Though many birds stay or travel through the refuge year round, the thousands of geese and sandhill cranes (and many turkeys, white pelicans, blackbirds, etc.) concentrate in the refuge from mid-November through January. If you haven’t yet, I hope you have the chance to visit.

New Mexico mammals

Just returned from a trip to New Mexico highlighted by the birds at Bosque del Apache National Wildlife Refuge, but a few mammals showed themselves along the way—not counting the road kill and the Golden Eagle I passed by at 75 mph eating a carcass.

My first morning stop was Petroglyph National Monument in Albuquerque. The park spreads over several areas on the outskirts of the city along a volcanic rift where Ancestral Pueblo people made petroglyphs 400-700 years ago. Most of the units don’t open until 8 or 9 a.m., but Piedras Marcadas Canyon trail stays open. I made it for a great sunrise, and saw some iconic Albuquerque hot air balloons also enjoying the sunrise. This one later came down for a close view of the mesa ridge over the canyon.

The petroglyphs are incised into the lava blocks along the ridge. There are many human and geometric shapes and birds, and some desert animals as well. Some later crosses and cattle brands by Spanish colonists are also found in the rocks.

The petroglyphs are on boulders along the canyon walls. Running among the boulders were some dessert cottontails. They are prey for nearly every predator in the area—hawks, snakes, foxes, bobcats, and the fellow who’ll be in the next image. Hard to see on this image, but the front of this guy’s face showed he had a narrow escape not long before, so he’s showing his speed.

Dessert Cottontail — Petroglyphs National Monument

The mesa ridge overlooks the field of lava boulders. There wandering along the edge was one wily coyote searching for cottontails or similar fare. Unlike the wolf that likely came across the Bering Straight, coyote has ancient American origins.
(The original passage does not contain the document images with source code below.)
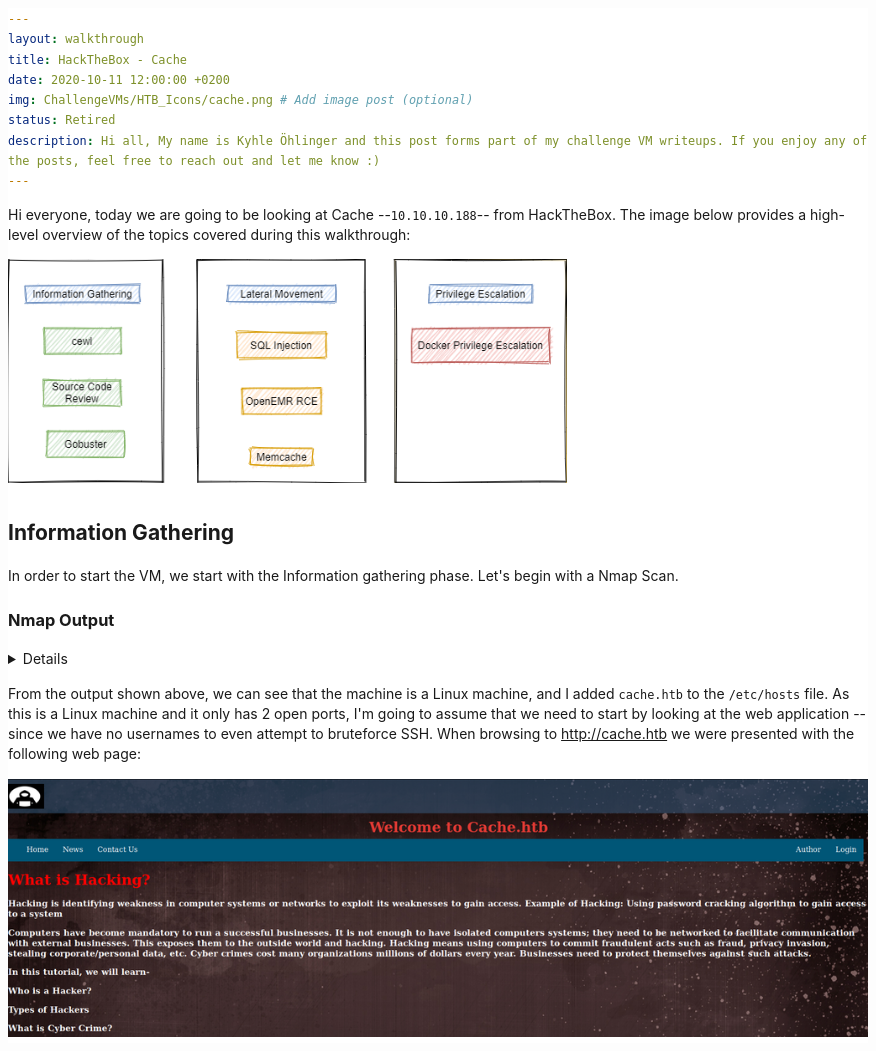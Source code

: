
 ```yaml
---
layout: walkthrough
title: HackTheBox - Cache
date: 2020-10-11 12:00:00 +0200
img: ChallengeVMs/HTB_Icons/cache.png # Add image post (optional)
status: Retired
description: Hi all, My name is Kyhle Öhlinger and this post forms part of my challenge VM writeups. If you enjoy any of the posts, feel free to reach out and let me know :) 
---
```


Hi everyone, today we are going to be looking at Cache --`10.10.10.188`-- from HackTheBox. The image below provides a high-level overview of the topics covered during this walkthrough:

<p class="imgMiddle">
<img src="/assets/img/ChallengeVMs/Cache/Overview.png"  style="width: 65%" />
</p>

## Information Gathering

In order to start the VM, we start with the Information gathering phase. Let's begin with a Nmap Scan.

### Nmap Output

<details></details>

From the output shown above, we can see that the machine is a Linux machine, and I added `cache.htb` to the `/etc/hosts` file. As this is a Linux machine and it only has 2 open ports, I'm going to assume that we need to start by looking at the web application -- since we have no usernames to even attempt to bruteforce SSH. When browsing to <http://cache.htb> we were presented with the following web page:

<p class="imgMiddle">
<img src="/assets/img/ChallengeVMs/Cache/img1.png"  style="width: 100%" />
</p>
Likely the people who made these petroglyphs told stories of the trickster Coyote.

Near the visitor center at Bosque del Apache NWR are trails through a beautifully tended desert arboretum that has plenty of bird feeders and water sources. I added several birds to my life list in this little area, and was enjoying just sitting listening to the beautiful calls and watching the variety of birds around one feeder. Then this little fellow came up to feed and the birds didn’t seem to care it was sharing the food. This tiny fellow is mouse-sized but called a Hispid Cotton Rat.

Hispid Cotton Rat — Bosque del Apache NWR

Bosque del Apache NWR runs along the banks of the Rio Grande, and is the wintering home of tens of thousands of Sandhill Cranes, Snow Geese, Ross’ Geese, and other bird species. Even in times of severe draught as there is now, the fields and water levels are carefully maintained to provide optimum food sources for the birds. I suspect the mule deer enjoy this abundance, too.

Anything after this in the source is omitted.